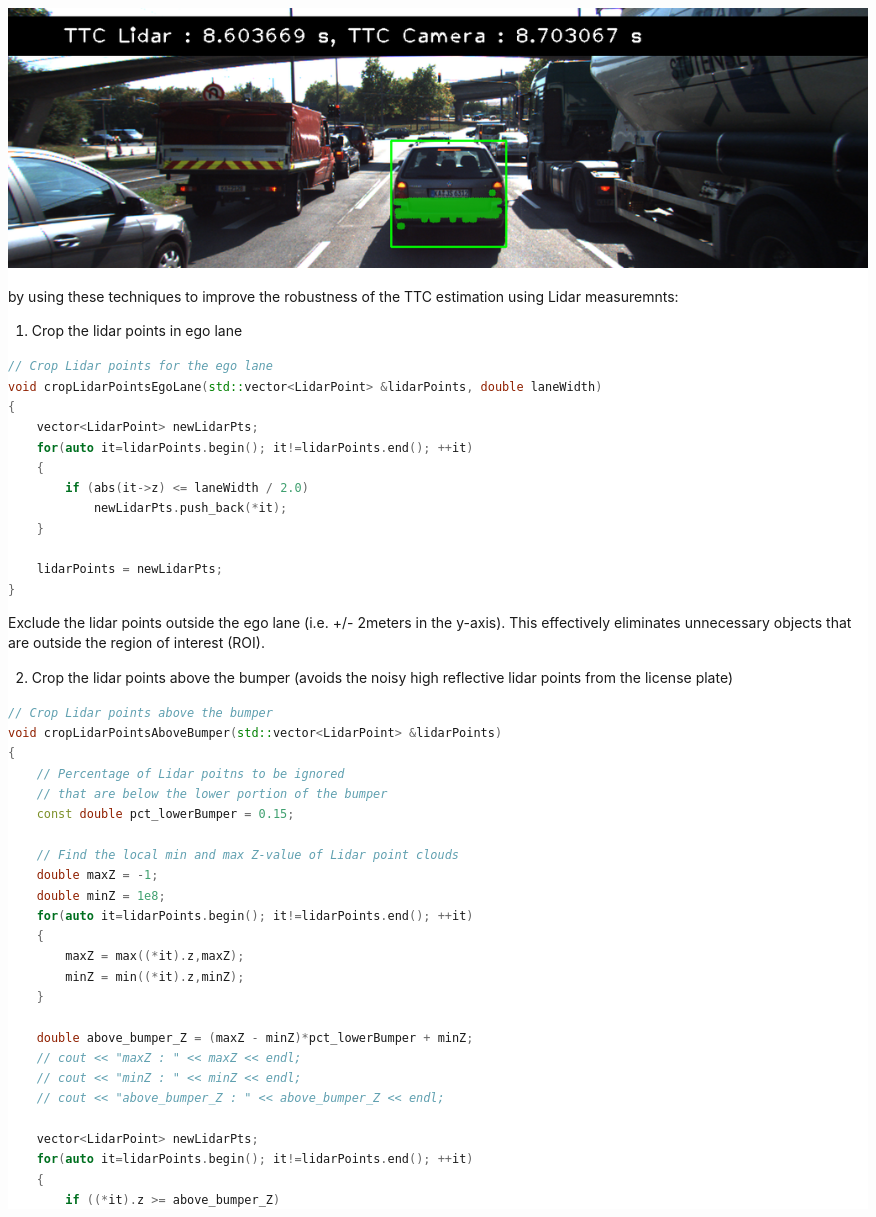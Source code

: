 ![](writeup/with_lidar_filtering/AKAZE_ORB_MAT_BF_SEL_NN/AKAZE_ORB_MAT_BF_SEL_NN_17_[TTC_Lidar=-9.994236s]_[TTC_Camera=8.703067s]_125_matches.png)

by using these techniques to improve the robustness of the TTC estimation using Lidar measuremnts:

1. Crop the lidar points in ego lane

```cpp
// Crop Lidar points for the ego lane
void cropLidarPointsEgoLane(std::vector<LidarPoint> &lidarPoints, double laneWidth)
{    
    vector<LidarPoint> newLidarPts;
    for(auto it=lidarPoints.begin(); it!=lidarPoints.end(); ++it)
    {
        if (abs(it->z) <= laneWidth / 2.0)
            newLidarPts.push_back(*it);
    }

    lidarPoints = newLidarPts;
}
```

Exclude the lidar points outside the ego lane (i.e. +/- 2meters in the y-axis). This effectively eliminates unnecessary objects that are outside the region of interest (ROI).

2. Crop the lidar points above the bumper (avoids the noisy high reflective lidar points from the license plate)

```cpp
// Crop Lidar points above the bumper
void cropLidarPointsAboveBumper(std::vector<LidarPoint> &lidarPoints)
{
    // Percentage of Lidar poitns to be ignored 
    // that are below the lower portion of the bumper 
    const double pct_lowerBumper = 0.15;

    // Find the local min and max Z-value of Lidar point clouds
    double maxZ = -1;
    double minZ = 1e8;
    for(auto it=lidarPoints.begin(); it!=lidarPoints.end(); ++it)
    {
        maxZ = max((*it).z,maxZ);
        minZ = min((*it).z,minZ);
    }

    double above_bumper_Z = (maxZ - minZ)*pct_lowerBumper + minZ;
    // cout << "maxZ : " << maxZ << endl;
    // cout << "minZ : " << minZ << endl;
    // cout << "above_bumper_Z : " << above_bumper_Z << endl;

    vector<LidarPoint> newLidarPts;
    for(auto it=lidarPoints.begin(); it!=lidarPoints.end(); ++it)
    {
        if ((*it).z >= above_bumper_Z)
```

▶ _Your assignment_
The only thing to give is how many lines of the listing include the word "that".

▶ _Response_
2